Free Beer

(No, not this one.)

I’d like to read The Waste Land And Other Poems. The new one, that is, written by John Beer, another Chicago poet. The title poem takes a very different tack from Wendy Cope’s “Waste Land Limericks” and Ann Lauterbach‘s “Alice In The Waste Land” from Or To Begin Again, but is just as (more?) impressive.

He also has a pantoum called “Total Information Awareness” and several “Sonnets to Morpheus” here and here (that’s Morpheus the character from The Matrix), but it’s “J. Beer 1969-1969” from that last link that really gets to me. It is, appropriately, a haunting piece of work.

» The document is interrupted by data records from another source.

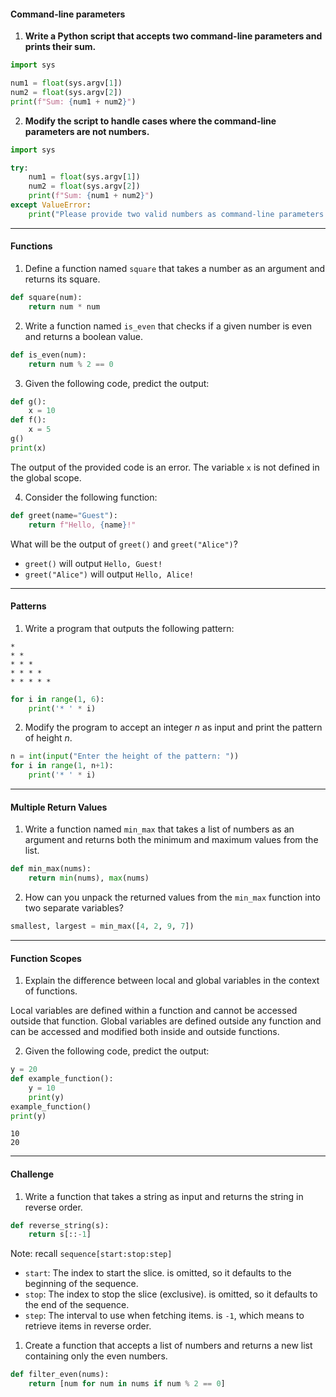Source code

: 

#### Command-line parameters

1. **Write a Python script that accepts two command-line parameters and prints their sum.**
```python
import sys

num1 = float(sys.argv[1])
num2 = float(sys.argv[2])
print(f"Sum: {num1 + num2}")
```


2. **Modify the script to handle cases where the command-line parameters are not numbers.**
```python
import sys

try:
    num1 = float(sys.argv[1])
    num2 = float(sys.argv[2])
    print(f"Sum: {num1 + num2}")
except ValueError:
    print("Please provide two valid numbers as command-line parameters.")
```


---

#### Functions

1. Define a function named `square` that takes a number as an argument and returns its square.
```python
def square(num):
    return num * num
```

2. Write a function named `is_even` that checks if a given number is even and returns a boolean value.
```python
def is_even(num):
    return num % 2 == 0
```

3. Given the following code, predict the output:
```python
def g():
    x = 10
def f():
    x = 5
g()
print(x)
```
The output of the provided code is an error. The variable `x` is not defined in the global scope.


4. Consider the following function:
```python
def greet(name="Guest"):
    return f"Hello, {name}!"
```
What will be the output of `greet()` and `greet("Alice")`?
- `greet()` will output `Hello, Guest!`
- `greet("Alice")` will output `Hello, Alice!`

---

#### Patterns

1. Write a program that outputs the following pattern:
```
*
* *
* * *
* * * *
* * * * *
```

```python
for i in range(1, 6):
    print('* ' * i)
```

2. Modify the program to accept an integer $n$ as input and print the pattern of height $n$.
```python
n = int(input("Enter the height of the pattern: "))
for i in range(1, n+1):
    print('* ' * i)
```

---

#### Multiple Return Values

1. Write a function named `min_max` that takes a list of numbers as an argument and returns both the minimum and maximum values from the list.
```python
def min_max(nums):
    return min(nums), max(nums)
```

2. How can you unpack the returned values from the `min_max` function into two separate variables?
```python
smallest, largest = min_max([4, 2, 9, 7])
```

---

#### Function Scopes

1. Explain the difference between local and global variables in the context of functions.

Local variables are defined within a function and cannot be accessed outside that function. Global variables are defined outside any function and can be accessed and modified both inside and outside functions.

2. Given the following code, predict the output:
```python
y = 20
def example_function():
    y = 10
    print(y)
example_function()
print(y)
```

```
10
20
```

--- 

#### Challenge 

1. Write a function that takes a string as input and returns the string in reverse order.
```python
def reverse_string(s):
    return s[::-1]
```

Note: recall `sequence[start:stop:step]`
- `start`: The index to start the slice.
	is omitted, so it defaults to the beginning of the sequence.
- `stop`: The index to stop the slice (exclusive).
	is omitted, so it defaults to the end of the sequence.
- `step`: The interval to use when fetching items.
	is `-1`, which means to retrieve items in reverse order.

1. Create a function that accepts a list of numbers and returns a new list containing only the even numbers.
```python
def filter_even(nums):
    return [num for num in nums if num % 2 == 0]
```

I’m pretty sure I’ve read one of Waggish‘s blog entries before, but one of those I read this morning cracked me up. I wish I knew enough to take a crack at Choose Your Own Philosophical Adventure #1: Escape from the Dialectic.

ASIDE: I’m unsure why Waggish mentions Erica Weitzman there (it doesn’t seem like they’re the same person) but so far, I’m enjoying what I find online.

This includes poems and an essay about punk entitled “I Wanna Destroy: Towards an Aesthetic of Violence” (PDF). That and “No fun: aporias of pleasure in Adorno’s Aesthetic Theory” seem to reveal what might be Weitzman’s pattern of writing essays with punk rock allusions in their titles.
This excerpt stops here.